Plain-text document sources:
»»
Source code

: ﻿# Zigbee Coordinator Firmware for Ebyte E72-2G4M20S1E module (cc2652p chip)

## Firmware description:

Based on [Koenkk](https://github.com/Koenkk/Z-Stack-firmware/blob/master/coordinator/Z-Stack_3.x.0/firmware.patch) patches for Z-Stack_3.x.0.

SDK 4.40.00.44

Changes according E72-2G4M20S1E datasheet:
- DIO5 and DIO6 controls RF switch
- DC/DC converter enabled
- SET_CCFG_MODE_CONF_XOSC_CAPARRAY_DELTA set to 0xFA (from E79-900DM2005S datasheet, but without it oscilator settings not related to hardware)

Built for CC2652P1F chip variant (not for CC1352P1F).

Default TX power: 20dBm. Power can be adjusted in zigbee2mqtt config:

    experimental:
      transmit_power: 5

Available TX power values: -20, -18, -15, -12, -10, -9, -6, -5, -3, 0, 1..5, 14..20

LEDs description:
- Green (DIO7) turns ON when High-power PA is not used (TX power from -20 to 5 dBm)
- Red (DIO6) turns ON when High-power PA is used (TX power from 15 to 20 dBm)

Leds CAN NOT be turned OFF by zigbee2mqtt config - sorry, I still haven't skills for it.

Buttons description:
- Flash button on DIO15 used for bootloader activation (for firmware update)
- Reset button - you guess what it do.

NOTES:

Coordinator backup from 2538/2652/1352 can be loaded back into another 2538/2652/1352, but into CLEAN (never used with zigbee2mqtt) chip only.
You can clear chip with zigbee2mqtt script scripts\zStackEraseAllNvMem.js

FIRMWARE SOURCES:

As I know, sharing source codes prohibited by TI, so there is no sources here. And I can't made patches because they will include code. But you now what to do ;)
««
→ Exercise brief: Take the records above and copy them out exactly.

→ Output:
Source code

: ﻿# Zigbee Coordinator Firmware for Ebyte E72-2G4M20S1E module (cc2652p chip)

## Firmware description:

Based on [Koenkk](https://github.com/Koenkk/Z-Stack-firmware/blob/master/coordinator/Z-Stack_3.x.0/firmware.patch) patches for Z-Stack_3.x.0.

SDK 4.40.00.44

Changes according E72-2G4M20S1E datasheet:
- DIO5 and DIO6 controls RF switch
- DC/DC converter enabled
- SET_CCFG_MODE_CONF_XOSC_CAPARRAY_DELTA set to 0xFA (from E79-900DM2005S datasheet, but without it oscilator settings not related to hardware)

Built for CC2652P1F chip variant (not for CC1352P1F).

Default TX power: 20dBm. Power can be adjusted in zigbee2mqtt config:

    experimental:
      transmit_power: 5

Available TX power values: -20, -18, -15, -12, -10, -9, -6, -5, -3, 0, 1..5, 14..20

LEDs description:
- Green (DIO7) turns ON when High-power PA is not used (TX power from -20 to 5 dBm)
- Red (DIO6) turns ON when High-power PA is used (TX power from 15 to 20 dBm)

Leds CAN NOT be turned OFF by zigbee2mqtt config - sorry, I still haven't skills for it.

Buttons description:
- Flash button on DIO15 used for bootloader activation (for firmware update)
- Reset button - you guess what it do.

NOTES:

Coordinator backup from 2538/2652/1352 can be loaded back into another 2538/2652/1352, but into CLEAN (never used with zigbee2mqtt) chip only.
You can clear chip with zigbee2mqtt script scripts\zStackEraseAllNvMem.js

FIRMWARE SOURCES:

As I know, sharing source codes prohibited by TI, so there is no sources here. And I can't made patches because they will include code. But you now what to do ;)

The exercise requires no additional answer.